▶ Task prompt
Each entry, as given, must be output unchanged.
Segment Start: Records provided
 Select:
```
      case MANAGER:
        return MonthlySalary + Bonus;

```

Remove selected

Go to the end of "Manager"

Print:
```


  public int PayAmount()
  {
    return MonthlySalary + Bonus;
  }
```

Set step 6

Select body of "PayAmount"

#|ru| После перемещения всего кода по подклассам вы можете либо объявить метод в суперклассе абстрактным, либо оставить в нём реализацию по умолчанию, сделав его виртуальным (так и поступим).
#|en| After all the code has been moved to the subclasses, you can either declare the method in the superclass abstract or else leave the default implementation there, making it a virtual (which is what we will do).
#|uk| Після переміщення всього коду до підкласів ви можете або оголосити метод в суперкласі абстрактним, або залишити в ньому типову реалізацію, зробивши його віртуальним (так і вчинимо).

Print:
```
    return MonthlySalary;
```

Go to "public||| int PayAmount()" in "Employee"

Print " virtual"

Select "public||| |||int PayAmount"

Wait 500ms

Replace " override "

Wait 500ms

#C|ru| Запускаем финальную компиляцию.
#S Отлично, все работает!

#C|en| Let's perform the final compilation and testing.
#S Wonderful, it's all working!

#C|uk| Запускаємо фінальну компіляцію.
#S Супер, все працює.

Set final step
Segment End: Records provided
▶ Task output
 Select:
```
      case MANAGER:
        return MonthlySalary + Bonus;

```

Remove selected

Go to the end of "Manager"

Print:
```


  public int PayAmount()
  {
    return MonthlySalary + Bonus;
  }
```

Set step 6

Select body of "PayAmount"

#|ru| После перемещения всего кода по подклассам вы можете либо объявить метод в суперклассе абстрактным, либо оставить в нём реализацию по умолчанию, сделав его виртуальным (так и поступим).
#|en| After all the code has been moved to the subclasses, you can either declare the method in the superclass abstract or else leave the default implementation there, making it a virtual (which is what we will do).
#|uk| Після переміщення всього коду до підкласів ви можете або оголосити метод в суперкласі абстрактним, або залишити в ньому типову реалізацію, зробивши його віртуальним (так і вчинимо).

Print:
```
    return MonthlySalary;
```

Go to "public||| int PayAmount()" in "Employee"

Print " virtual"

Select "public||| |||int PayAmount"

Wait 500ms

Replace " override "

Wait 500ms

#C|ru| Запускаем финальную компиляцию.
#S Отлично, все работает!

#C|en| Let's perform the final compilation and testing.
#S Wonderful, it's all working!

#C|uk| Запускаємо фінальну компіляцію.
#S Супер, все працює.

Set final step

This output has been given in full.